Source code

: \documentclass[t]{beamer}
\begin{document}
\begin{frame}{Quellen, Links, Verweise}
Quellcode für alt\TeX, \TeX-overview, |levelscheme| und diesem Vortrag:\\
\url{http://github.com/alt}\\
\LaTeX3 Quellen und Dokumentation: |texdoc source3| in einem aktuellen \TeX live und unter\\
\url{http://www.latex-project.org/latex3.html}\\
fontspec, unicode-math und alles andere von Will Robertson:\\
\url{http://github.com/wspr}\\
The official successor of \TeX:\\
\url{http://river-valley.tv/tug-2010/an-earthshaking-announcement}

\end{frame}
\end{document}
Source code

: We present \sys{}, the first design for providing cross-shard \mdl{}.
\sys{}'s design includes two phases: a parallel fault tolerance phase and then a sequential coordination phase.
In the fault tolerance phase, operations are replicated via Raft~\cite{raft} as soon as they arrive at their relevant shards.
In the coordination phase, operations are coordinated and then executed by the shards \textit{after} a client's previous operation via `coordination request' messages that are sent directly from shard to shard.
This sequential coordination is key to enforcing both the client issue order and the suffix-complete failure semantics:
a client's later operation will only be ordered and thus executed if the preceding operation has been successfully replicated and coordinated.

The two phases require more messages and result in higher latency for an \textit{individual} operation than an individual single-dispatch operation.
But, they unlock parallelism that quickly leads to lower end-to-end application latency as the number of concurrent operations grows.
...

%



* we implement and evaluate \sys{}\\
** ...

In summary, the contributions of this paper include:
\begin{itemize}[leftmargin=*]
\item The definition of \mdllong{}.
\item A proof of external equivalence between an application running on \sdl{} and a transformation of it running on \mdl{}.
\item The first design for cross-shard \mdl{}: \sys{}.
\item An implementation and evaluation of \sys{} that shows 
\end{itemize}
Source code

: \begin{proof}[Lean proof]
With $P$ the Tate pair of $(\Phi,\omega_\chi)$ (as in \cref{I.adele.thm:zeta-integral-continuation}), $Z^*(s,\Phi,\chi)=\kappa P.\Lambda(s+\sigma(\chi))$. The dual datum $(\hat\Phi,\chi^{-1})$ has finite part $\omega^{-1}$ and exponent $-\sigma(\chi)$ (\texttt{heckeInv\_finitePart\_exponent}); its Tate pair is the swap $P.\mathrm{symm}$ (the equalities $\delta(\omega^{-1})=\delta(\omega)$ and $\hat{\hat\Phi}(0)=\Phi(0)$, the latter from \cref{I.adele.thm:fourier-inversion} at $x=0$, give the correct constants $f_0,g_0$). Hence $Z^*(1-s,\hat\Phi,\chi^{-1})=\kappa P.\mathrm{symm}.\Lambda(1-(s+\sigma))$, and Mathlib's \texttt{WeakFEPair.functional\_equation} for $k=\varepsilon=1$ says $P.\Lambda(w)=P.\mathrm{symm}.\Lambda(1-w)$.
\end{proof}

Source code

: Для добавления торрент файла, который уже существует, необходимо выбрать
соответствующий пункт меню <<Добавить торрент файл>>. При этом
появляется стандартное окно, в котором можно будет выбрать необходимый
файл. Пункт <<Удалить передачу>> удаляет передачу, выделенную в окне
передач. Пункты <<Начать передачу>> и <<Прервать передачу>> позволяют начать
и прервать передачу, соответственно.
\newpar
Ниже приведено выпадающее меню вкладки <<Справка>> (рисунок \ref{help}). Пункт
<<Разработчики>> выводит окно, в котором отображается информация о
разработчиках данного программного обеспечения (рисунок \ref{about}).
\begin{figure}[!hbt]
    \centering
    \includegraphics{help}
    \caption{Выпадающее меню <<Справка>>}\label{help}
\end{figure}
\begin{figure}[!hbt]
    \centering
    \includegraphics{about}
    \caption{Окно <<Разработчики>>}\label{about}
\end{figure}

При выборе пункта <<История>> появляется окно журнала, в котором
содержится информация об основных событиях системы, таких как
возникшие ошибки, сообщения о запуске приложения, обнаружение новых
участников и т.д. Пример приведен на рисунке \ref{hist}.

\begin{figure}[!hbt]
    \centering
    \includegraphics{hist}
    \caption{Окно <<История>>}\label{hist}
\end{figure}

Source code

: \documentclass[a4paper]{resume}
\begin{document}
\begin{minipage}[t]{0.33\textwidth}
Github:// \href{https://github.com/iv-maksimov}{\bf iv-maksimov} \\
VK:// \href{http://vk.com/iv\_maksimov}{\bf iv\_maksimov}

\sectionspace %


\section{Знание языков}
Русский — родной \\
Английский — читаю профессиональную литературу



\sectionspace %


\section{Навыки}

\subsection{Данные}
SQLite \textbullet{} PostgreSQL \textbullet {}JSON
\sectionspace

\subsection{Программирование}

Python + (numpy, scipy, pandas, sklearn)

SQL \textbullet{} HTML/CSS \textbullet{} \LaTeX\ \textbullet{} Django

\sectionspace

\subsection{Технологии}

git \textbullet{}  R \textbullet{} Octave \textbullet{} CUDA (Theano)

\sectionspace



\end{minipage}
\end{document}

***

• Aim of the exercise
Please reproduce the material above exactly, line by line.

• Task solution
Source code

: \documentclass[t]{beamer}
\begin{document}
\begin{frame}{Quellen, Links, Verweise}
Quellcode für alt\TeX, \TeX-overview, |levelscheme| und diesem Vortrag:\\
\url{http://github.com/alt}\\
\LaTeX3 Quellen und Dokumentation: |texdoc source3| in einem aktuellen \TeX live und unter\\
\url{http://www.latex-project.org/latex3.html}\\
fontspec, unicode-math und alles andere von Will Robertson:\\
\url{http://github.com/wspr}\\
The official successor of \TeX:\\
\url{http://river-valley.tv/tug-2010/an-earthshaking-announcement}

\end{frame}
\end{document}
Source code

: We present \sys{}, the first design for providing cross-shard \mdl{}.
\sys{}'s design includes two phases: a parallel fault tolerance phase and then a sequential coordination phase.
In the fault tolerance phase, operations are replicated via Raft~\cite{raft} as soon as they arrive at their relevant shards.
In the coordination phase, operations are coordinated and then executed by the shards \textit{after} a client's previous operation via `coordination request' messages that are sent directly from shard to shard.
This sequential coordination is key to enforcing both the client issue order and the suffix-complete failure semantics:
a client's later operation will only be ordered and thus executed if the preceding operation has been successfully replicated and coordinated.

The two phases require more messages and result in higher latency for an \textit{individual} operation than an individual single-dispatch operation.
But, they unlock parallelism that quickly leads to lower end-to-end application latency as the number of concurrent operations grows.
...

%



* we implement and evaluate \sys{}\\
** ...

In summary, the contributions of this paper include:
\begin{itemize}[leftmargin=*]
\item The definition of \mdllong{}.
\item A proof of external equivalence between an application running on \sdl{} and a transformation of it running on \mdl{}.
\item The first design for cross-shard \mdl{}: \sys{}.
\item An implementation and evaluation of \sys{} that shows 
\end{itemize}
Source code

: \begin{proof}[Lean proof]
With $P$ the Tate pair of $(\Phi,\omega_\chi)$ (as in \cref{I.adele.thm:zeta-integral-continuation}), $Z^*(s,\Phi,\chi)=\kappa P.\Lambda(s+\sigma(\chi))$. The dual datum $(\hat\Phi,\chi^{-1})$ has finite part $\omega^{-1}$ and exponent $-\sigma(\chi)$ (\texttt{heckeInv\_finitePart\_exponent}); its Tate pair is the swap $P.\mathrm{symm}$ (the equalities $\delta(\omega^{-1})=\delta(\omega)$ and $\hat{\hat\Phi}(0)=\Phi(0)$, the latter from \cref{I.adele.thm:fourier-inversion} at $x=0$, give the correct constants $f_0,g_0$). Hence $Z^*(1-s,\hat\Phi,\chi^{-1})=\kappa P.\mathrm{symm}.\Lambda(1-(s+\sigma))$, and Mathlib's \texttt{WeakFEPair.functional\_equation} for $k=\varepsilon=1$ says $P.\Lambda(w)=P.\mathrm{symm}.\Lambda(1-w)$.
\end{proof}

Source code

: Для добавления торрент файла, который уже существует, необходимо выбрать
соответствующий пункт меню <<Добавить торрент файл>>. При этом
появляется стандартное окно, в котором можно будет выбрать необходимый
файл. Пункт <<Удалить передачу>> удаляет передачу, выделенную в окне
передач. Пункты <<Начать передачу>> и <<Прервать передачу>> позволяют начать
и прервать передачу, соответственно.
\newpar
Ниже приведено выпадающее меню вкладки <<Справка>> (рисунок \ref{help}). Пункт
<<Разработчики>> выводит окно, в котором отображается информация о
разработчиках данного программного обеспечения (рисунок \ref{about}).
\begin{figure}[!hbt]
    \centering
    \includegraphics{help}
    \caption{Выпадающее меню <<Справка>>}\label{help}
\end{figure}
\begin{figure}[!hbt]
    \centering
    \includegraphics{about}
    \caption{Окно <<Разработчики>>}\label{about}
\end{figure}

При выборе пункта <<История>> появляется окно журнала, в котором
содержится информация об основных событиях системы, таких как
возникшие ошибки, сообщения о запуске приложения, обнаружение новых
участников и т.д. Пример приведен на рисунке \ref{hist}.

\begin{figure}[!hbt]
    \centering
    \includegraphics{hist}
    \caption{Окно <<История>>}\label{hist}
\end{figure}

Source code

: \documentclass[a4paper]{resume}
\begin{document}
\begin{minipage}[t]{0.33\textwidth}
Github:// \href{https://github.com/iv-maksimov}{\bf iv-maksimov} \\
VK:// \href{http://vk.com/iv\_maksimov}{\bf iv\_maksimov}

\sectionspace %


\section{Знание языков}
Русский — родной \\
Английский — читаю профессиональную литературу



\sectionspace %


\section{Навыки}

\subsection{Данные}
SQLite \textbullet{} PostgreSQL \textbullet {}JSON
\sectionspace

\subsection{Программирование}

Python + (numpy, scipy, pandas, sklearn)

SQL \textbullet{} HTML/CSS \textbullet{} \LaTeX\ \textbullet{} Django

\sectionspace

\subsection{Технологии}

git \textbullet{}  R \textbullet{} Octave \textbullet{} CUDA (Theano)

\sectionspace



\end{minipage}
\end{document}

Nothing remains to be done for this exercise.